Franklin is the author of four books: “Moral Leadership: Integrity, Courage, Imagination” (forthcoming 2020, Orbis Press); “Crisis in the Village: Restoring Hope in African American Communities” (2007); “Another Day’s Journey: Black Churches Confronting the American Crisis” (1997); and “Liberating Visions: Human Fulfillment and Social Justice in African American Thought” (1990). He has co-authored (Don S. Browning, et. al.) a volume titled, “From Culture Wars to Common Ground: Religion and the American Family Debate” (2001). He also penned the foreword to Dr. Martin Luther King Jr.’s, “Letter from Birmingham Jail,” reprinted by Trinity Forum in 2012.

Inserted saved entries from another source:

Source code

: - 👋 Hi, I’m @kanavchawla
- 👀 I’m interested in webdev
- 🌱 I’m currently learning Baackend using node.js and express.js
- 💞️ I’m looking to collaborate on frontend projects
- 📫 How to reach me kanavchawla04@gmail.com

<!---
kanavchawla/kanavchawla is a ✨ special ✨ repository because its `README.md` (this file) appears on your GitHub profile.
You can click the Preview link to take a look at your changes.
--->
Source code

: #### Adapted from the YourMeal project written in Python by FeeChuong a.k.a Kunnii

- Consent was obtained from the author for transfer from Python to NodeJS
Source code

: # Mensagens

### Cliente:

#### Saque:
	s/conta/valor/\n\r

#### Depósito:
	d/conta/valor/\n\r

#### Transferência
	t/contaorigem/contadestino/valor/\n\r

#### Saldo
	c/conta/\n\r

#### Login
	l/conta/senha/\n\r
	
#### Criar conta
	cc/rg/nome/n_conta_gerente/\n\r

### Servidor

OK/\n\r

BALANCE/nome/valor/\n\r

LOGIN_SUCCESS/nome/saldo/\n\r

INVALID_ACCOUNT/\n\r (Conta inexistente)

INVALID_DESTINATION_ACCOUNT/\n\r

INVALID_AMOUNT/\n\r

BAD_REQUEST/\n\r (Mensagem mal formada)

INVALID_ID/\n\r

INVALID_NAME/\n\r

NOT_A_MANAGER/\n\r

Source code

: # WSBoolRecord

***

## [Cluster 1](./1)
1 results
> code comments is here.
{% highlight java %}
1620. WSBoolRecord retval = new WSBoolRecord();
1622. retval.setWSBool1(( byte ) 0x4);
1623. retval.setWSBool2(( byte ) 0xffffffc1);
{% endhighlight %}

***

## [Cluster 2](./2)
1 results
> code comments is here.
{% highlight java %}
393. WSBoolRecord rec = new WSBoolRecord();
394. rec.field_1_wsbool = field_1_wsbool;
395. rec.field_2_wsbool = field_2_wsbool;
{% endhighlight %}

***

Franklin worked with three U.S. Presidents on various initiatives (President Clinton’s “One America” Initiative; President Bush’s “Faith-Based Advisory Committee”; and President Obama’s “My Brother’s Keeper” Initiative. Active in a range of organizations, Franklin has served on the boards of the Human Rights Campaign, the Atlanta Falcons Community Advisory Board, the National Advisory Board of the Salvation Army, the CNN Dialogues Advisory Committee, and NASA’s 100-year Starship Project Advisory Board directed by former astronaut and high school classmate, Dr. Mae Jemison. He also served on the boards of the Joint Center for Political and Economic Studies, Public Broadcasting of Atlanta, and Atlanta Interfaith Broadcasting. He is a member of the Council on Foreign Relations and Sigma Pi Phi Fraternity (Kappa Boule). He is also a member of the Downtown Atlanta Rotary Club; 100 Black Men of Atlanta; the 1999 class of Leadership Atlanta; the Leadership and Sustainability Institute Working Group (of the Open Society Foundation); and Alpha Phi Alpha Fraternity Inc. He has served on the boards of the Atlanta Regional Council for Higher Education (ARCHE); the Metro Atlanta Chamber of Commerce; the Atlanta Symphony Orchestra (Executive Committee); the White House HBCU Capital Financing Advisory Board; the Atlanta Business League. In 2019, Mayor Keisha Lance Bottoms invited him to serve on the Mayor’s Task Force for the Promotion of Public Trust. In 2000, Mayor Campbell appointed him co-chair of Atlanta 2000, the city’s official coordinating committee for Y2K activities and celebrations.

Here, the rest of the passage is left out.